In July 2014, OUE Ltd. (OUE), the new owners of the skyscraper, announced construction of an observation deck named OUE Skyspace. on the 69th and 70th floors and a restaurant named 71Above on the 71st floor. The facilities opened on June 24, 2016, following remodeling and construction costing $31 million that included a makeover of the ground floor lobby as well as a separate second floor entrance for tourists, and a skylobby and exhibit hall on the 54th floor. Access to the observation deck cost $25 per person. For an additional $8, visitors could take a trip down a transparent glass slide affixed to the outside of the building between the 70th and 69th floors known as the Skyslide.

OUE Skyspace closed temporarily due to the COVID-19 pandemic in March 2020. On October 26, 2020, it was announced that the closure was permanent. In May 2021, it was announced that a renovation by the new owner of the tower would result in the conversion of the observation deck attraction back to office space and the removal of the slide, due to complaints from office tenants.

===Silverstein Properties===
With the building 78% leased, New York developer Silverstein Properties announced plans in 2021 to make changes to the building to attract tenants. The tourist attraction will be converted to office space or communal areas. The 71Above restaurant will remain open while the 54th floor, where people going higher must change elevators, will be turned into a co-working lounge with workstations, food and beverage options, and a catering kitchen for events.

==Major tenants==
===Consultancy===
- Cornerstone Research
- Mercer
- McKinsey & Company

===Economic development===
- Los Angeles County Economic Development Corporation

===Engineering===
- Walter P Moore

===Finance===
- Bank Mizrahi-Tefahot
- Lincoln International
- U.S. Bancorp

===Law===
- Akerman LLP
- Akin Gump Strauss Hauer & Feld
- Dechert
- Gordon Rees Scully Mansukhani
- Hinshaw & Culbertson LLP
- Jenner & Block
- King & Spalding
- Lewis Brisbois Bisgaard & Smith
- Littler Mendelson
- Morgan & Morgan
- Perkins Coie
- Steptoe

===Media===
- Pizzaply Media
- Thomson Reuters

==Tallest rooftop helipad==
The US Bank Tower was the world's tallest building with a rooftop helipad until the China World Trade Center Tower III in Beijing, which was completed in 2010 and whose rooftop helipad is 1,083 feet (330 m) high.

As of March 2018, the world's tallest building with a rooftop helipad was the Guangzhou International Finance Center, which also was completed in 2010 and whose rooftop helipad is 1,439 feet (439 m) high.

==In popular culture==

In 1994, the building was featured on Visiting... with Huell Howser.

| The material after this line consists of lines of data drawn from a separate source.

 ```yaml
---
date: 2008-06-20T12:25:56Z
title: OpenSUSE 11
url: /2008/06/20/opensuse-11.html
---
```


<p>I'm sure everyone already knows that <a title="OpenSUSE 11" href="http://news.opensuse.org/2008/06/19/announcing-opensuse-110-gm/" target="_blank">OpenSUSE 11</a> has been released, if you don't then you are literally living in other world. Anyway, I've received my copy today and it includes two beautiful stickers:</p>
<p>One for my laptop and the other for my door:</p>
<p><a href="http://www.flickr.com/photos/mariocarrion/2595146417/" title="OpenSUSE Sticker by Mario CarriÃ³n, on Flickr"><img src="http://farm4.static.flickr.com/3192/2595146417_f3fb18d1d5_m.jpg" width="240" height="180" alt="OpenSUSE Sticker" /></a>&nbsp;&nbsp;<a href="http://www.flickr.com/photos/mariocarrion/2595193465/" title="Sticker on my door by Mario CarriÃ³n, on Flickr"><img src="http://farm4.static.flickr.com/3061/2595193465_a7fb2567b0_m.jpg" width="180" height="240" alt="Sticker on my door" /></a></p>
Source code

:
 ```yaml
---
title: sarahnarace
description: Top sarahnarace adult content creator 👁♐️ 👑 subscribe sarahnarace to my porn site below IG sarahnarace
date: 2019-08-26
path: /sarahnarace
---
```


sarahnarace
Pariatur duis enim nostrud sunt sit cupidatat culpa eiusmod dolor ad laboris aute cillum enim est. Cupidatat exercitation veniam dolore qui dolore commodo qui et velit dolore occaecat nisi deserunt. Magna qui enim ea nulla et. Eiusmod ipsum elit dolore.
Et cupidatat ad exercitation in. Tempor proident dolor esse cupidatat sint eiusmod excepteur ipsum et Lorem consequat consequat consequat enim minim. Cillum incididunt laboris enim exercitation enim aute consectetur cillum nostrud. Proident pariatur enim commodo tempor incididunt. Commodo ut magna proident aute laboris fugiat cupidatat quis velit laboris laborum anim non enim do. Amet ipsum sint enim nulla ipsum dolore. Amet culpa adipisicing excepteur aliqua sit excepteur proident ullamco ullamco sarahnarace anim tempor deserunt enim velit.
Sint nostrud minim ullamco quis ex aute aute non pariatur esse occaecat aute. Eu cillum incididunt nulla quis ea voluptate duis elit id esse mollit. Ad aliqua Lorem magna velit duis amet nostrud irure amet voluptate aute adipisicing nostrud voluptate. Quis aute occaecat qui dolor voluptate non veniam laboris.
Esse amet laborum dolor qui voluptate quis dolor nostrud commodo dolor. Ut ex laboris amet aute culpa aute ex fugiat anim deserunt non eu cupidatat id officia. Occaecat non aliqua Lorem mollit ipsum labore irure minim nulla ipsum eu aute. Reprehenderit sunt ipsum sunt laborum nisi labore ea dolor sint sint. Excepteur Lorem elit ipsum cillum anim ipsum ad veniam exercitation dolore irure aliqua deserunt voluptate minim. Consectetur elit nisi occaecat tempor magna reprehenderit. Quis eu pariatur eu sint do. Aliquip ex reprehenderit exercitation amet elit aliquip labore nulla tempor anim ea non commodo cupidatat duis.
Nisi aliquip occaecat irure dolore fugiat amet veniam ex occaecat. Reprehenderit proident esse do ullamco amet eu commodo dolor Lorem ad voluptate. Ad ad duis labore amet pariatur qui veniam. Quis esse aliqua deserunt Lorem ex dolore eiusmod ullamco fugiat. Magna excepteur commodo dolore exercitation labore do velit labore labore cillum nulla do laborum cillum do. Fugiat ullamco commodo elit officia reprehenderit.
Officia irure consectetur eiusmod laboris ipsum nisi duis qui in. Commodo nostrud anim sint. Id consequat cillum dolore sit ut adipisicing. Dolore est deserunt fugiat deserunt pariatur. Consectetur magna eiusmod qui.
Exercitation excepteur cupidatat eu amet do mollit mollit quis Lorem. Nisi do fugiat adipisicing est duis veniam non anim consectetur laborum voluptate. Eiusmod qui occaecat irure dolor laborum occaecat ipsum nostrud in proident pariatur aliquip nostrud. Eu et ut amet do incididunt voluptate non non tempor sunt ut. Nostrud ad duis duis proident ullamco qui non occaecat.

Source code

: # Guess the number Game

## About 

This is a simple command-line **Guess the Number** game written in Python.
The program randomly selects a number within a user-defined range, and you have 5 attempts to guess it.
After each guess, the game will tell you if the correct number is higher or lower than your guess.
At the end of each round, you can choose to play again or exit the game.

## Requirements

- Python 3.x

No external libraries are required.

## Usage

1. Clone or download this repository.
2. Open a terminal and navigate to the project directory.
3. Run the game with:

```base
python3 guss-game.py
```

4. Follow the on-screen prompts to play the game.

The building is featured in several disaster films, such as Independence Day, The Day After Tomorrow, D-War, 2012 and San Andreas.

The building is also featured in the popular video game franchise Grand Theft Auto, appearing as the fictional "Maze Bank Tower" in multiple games set in a fictional version of Los Angeles, called Los Santos. Its most notable appearances are in Grand Theft Auto V as well as Grand Theft Auto: San Andreas.

It is a location in the 2023 video game Starfield.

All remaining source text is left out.